Varifold solutions of the two-phase three-dimensional magnetohydrodynamic equations

TL;DR

This paper establishes the existence of varifold solutions for the complex three-dimensional two-phase magnetohydrodynamic interface problem, incorporating surface tension and magnetic effects, using a fixed-point and weak convergence approach.

Contribution

It introduces a novel approach to prove existence of solutions for 3D two-phase MHD equations with free interfaces, employing varifold solutions and fixed-point methods.

Findings

Existence of varifold solutions for the 3D two-phase MHD problem.

Construction of approximate solutions via Galerkin method.

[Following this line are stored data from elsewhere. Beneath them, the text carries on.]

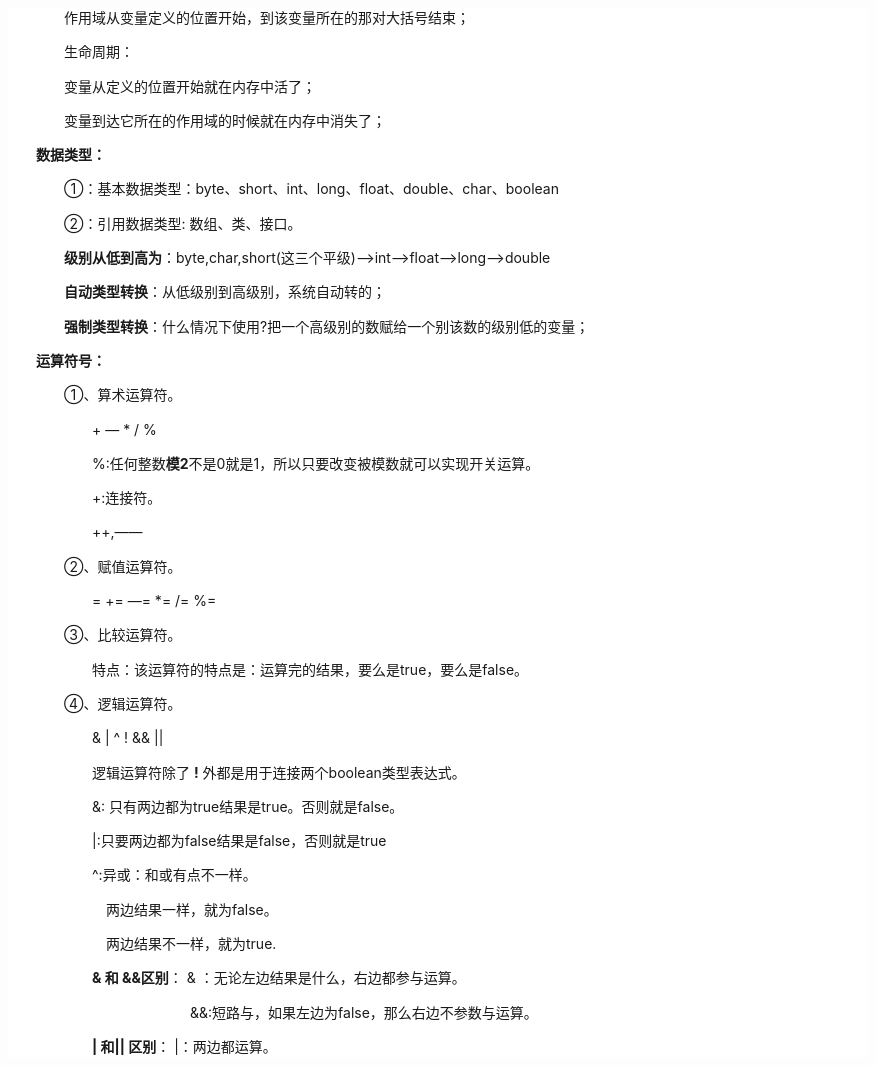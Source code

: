   　　　　作用域从变量定义的位置开始，到该变量所在的那对大括号结束；

　　　　生命周期：

  　　　　变量从定义的位置开始就在内存中活了；

  　　　　变量到达它所在的作用域的时候就在内存中消失了；

 

　　**数据类型：**

　　　　①：基本数据类型：byte、short、int、long、float、double、char、boolean 

　　　　②：引用数据类型: 数组、类、接口。

　　　　**级别从低到高为**：byte,char,short(这三个平级)——>int——>float——>long——>double

　　　　**自动类型转换**：从低级别到高级别，系统自动转的；

　　　　**强制类型转换**：什么情况下使用?把一个高级别的数赋给一个别该数的级别低的变量；

 

　　**运算符号：**

　　　　①、算术运算符。

　　　　　　+ — * / %  

　　　　　　%:任何整数**模2**不是0就是1，所以只要改变被模数就可以实现开关运算。

　　　　　　+:连接符。

　　　　　　++,——

　　　　②、赋值运算符。

　　　　　　=  += —= *= /= %=

　　　　③、比较运算符。

　　　　　　特点：该运算符的特点是：运算完的结果，要么是true，要么是false。 

　　　　④、逻辑运算符。

　　　　　　&  |  ^  !   &&   ||

　　　　　　逻辑运算符除了 **!** 外都是用于连接两个boolean类型表达式。

　　　　　　&: 只有两边都为true结果是true。否则就是false。

　　　　　　|:只要两边都为false结果是false，否则就是true

　　　　　　^:异或：和或有点不一样。

 　　　　　　　两边结果一样，就为false。

 　　　　　　　两边结果不一样，就为true.

　　　　　　**& 和 &&区别**： & ：无论左边结果是什么，右边都参与运算。

 　　　　　　　　　　　　　&&:短路与，如果左边为false，那么右边不参数与运算。

　　　　　　**| 和|| 区别**： |：两边都运算。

Application of Schauder fixed-point theorem and weak convergence techniques.

Abstract

In this paper we study the three-dimensional two-phase magnetohydrodynamic interface problem in a bounded domain. The two incompressible fluids are both Newtonian and the surface tension is considered. We shall use the Galerkin method to construct the approximate solutions in a bounded domain. Due to the magnetic field in the magnetohydrodynamic equations, we cannot use the method of monotone operators to solve the approximate equations. Instead, we will construct an iterating operator and solve the equations by finding the fixed-point of the operator. To deal with the free interface, we shall prove the compactness of the iterating operator and then use the Schauder fixed-point theorem. The existence of the varifold solution is established by the weak convergence method.